Son armée, forte de ses unités traditionnelles de soldats méharistes, qu’on reconnait notamment à leurs chameaux, ainsi que des unités légères des Groupements spéciaux d’intervention, assure des missions que ni le Mali ni le Niger n’ont pu ou su remplir. En off, les officiers français expriment régulièrement leur soulagement de pouvoir compter sur ce partenaire dans la région. Alors que les actes terroristes endeuillent absolument toute cette zone, du Tchad au Mali et jusqu’à la frontière nord de la Côte d’Ivoire, la Mauritanie n’a plus été le siège d’une action djihadiste depuis… 2011.

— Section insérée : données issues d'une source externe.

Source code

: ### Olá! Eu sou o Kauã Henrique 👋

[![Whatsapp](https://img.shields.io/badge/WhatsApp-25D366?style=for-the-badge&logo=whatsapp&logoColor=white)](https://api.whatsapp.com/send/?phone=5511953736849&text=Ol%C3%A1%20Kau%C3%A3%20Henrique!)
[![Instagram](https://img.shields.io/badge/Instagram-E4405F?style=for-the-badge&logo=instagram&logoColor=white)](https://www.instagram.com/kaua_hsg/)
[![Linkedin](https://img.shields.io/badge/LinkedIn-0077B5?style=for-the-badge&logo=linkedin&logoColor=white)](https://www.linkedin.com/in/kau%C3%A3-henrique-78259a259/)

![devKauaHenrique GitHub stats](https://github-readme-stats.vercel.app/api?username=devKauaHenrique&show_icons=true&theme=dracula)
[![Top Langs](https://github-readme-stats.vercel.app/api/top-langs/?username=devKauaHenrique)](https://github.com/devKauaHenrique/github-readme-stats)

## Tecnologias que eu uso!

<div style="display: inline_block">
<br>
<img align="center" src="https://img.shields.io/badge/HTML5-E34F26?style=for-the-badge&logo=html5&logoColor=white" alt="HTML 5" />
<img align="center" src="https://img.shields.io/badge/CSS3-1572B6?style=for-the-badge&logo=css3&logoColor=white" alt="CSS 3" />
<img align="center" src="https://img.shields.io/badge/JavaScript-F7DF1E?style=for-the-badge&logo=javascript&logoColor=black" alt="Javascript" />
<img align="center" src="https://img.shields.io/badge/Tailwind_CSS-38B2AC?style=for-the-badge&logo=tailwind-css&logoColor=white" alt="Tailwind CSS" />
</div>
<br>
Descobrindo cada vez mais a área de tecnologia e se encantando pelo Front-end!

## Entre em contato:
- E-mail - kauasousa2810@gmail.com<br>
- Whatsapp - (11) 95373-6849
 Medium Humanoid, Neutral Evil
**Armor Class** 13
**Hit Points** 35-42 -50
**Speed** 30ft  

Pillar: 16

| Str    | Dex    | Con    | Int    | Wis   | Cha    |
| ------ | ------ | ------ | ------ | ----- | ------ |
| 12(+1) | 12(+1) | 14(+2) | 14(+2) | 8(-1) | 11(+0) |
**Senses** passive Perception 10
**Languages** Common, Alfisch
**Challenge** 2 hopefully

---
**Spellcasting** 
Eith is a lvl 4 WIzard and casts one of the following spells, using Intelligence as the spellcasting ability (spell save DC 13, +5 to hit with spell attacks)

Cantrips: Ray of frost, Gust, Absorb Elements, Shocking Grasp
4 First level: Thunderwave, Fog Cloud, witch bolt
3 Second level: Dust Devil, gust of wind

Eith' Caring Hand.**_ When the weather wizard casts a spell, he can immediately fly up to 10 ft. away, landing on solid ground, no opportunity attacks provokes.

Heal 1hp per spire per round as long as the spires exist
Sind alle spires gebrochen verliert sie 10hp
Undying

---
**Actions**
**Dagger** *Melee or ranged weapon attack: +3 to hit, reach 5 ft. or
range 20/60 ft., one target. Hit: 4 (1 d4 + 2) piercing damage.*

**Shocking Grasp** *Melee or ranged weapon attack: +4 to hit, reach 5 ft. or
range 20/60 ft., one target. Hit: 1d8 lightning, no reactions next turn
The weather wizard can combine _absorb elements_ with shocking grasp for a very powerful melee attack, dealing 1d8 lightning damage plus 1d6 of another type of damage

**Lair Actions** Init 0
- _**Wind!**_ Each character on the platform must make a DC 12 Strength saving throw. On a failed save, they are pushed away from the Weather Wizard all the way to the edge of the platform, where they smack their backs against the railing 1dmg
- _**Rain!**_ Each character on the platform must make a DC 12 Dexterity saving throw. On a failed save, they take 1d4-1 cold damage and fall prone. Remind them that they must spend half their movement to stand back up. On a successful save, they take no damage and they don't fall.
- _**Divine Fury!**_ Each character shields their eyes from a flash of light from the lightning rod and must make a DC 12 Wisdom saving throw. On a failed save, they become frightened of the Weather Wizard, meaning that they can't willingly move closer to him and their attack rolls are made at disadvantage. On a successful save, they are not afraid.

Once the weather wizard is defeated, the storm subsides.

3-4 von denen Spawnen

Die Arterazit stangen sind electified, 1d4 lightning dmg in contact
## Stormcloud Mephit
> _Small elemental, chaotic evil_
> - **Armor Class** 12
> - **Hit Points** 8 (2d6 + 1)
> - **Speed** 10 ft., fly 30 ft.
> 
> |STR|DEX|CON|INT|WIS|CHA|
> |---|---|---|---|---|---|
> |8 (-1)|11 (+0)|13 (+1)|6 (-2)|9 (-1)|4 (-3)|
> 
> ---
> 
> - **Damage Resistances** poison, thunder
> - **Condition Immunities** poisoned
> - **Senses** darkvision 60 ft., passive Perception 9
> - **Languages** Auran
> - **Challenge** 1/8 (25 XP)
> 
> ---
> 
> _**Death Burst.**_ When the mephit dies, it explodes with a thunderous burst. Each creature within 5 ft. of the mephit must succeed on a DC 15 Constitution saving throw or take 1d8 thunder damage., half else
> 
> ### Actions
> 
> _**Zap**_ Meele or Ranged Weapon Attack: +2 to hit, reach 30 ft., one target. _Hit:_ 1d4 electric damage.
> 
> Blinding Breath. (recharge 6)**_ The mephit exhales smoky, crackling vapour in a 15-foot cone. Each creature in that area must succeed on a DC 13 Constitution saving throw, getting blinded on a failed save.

Elle doit cela à des institutions stables qui garantissent une continuité politique et une certaine concorde sociale. Il est d’ailleurs notable que le site France Diplomatie n’évoque pour les voyageurs que les risque d’infiltration de groupes terroristes aux frontières mauritaniennes : « La situation au Sahel et en particulier au Mali voisin expose la Mauritanie à des risques d’infiltration de groupes terroristes, susceptibles de mener des actions (enlèvement, attentat) contre les intérêts et les ressortissants français ». Cela signifie donc que le contexte mauritanien n’est pas systémiquement soumis au terrorisme islamiste.

Ancien général et chef d’Etat-major des armées, Mohammed Ould Ghazouani n’estime toutefois pas que le danger soit derrière lui. Fin novembre 2019, il rappelait après son élection que Nouakchott conservait une vigilance de tous les instants : « Nous, Mauritaniens, étions dans la même situation [que nos voisins] il n’y a pas si longtemps. Face à ce genre de menaces, il faut être suffisamment préparé ». Entre 2005 et 2008, l’exécutif civil mené par Sidi Ould Cheickh Abdallahi a ainsi été sous la pression constante du Groupe salafiste pour la prédication et le combat, montrant son incapacité à pacifier la situation.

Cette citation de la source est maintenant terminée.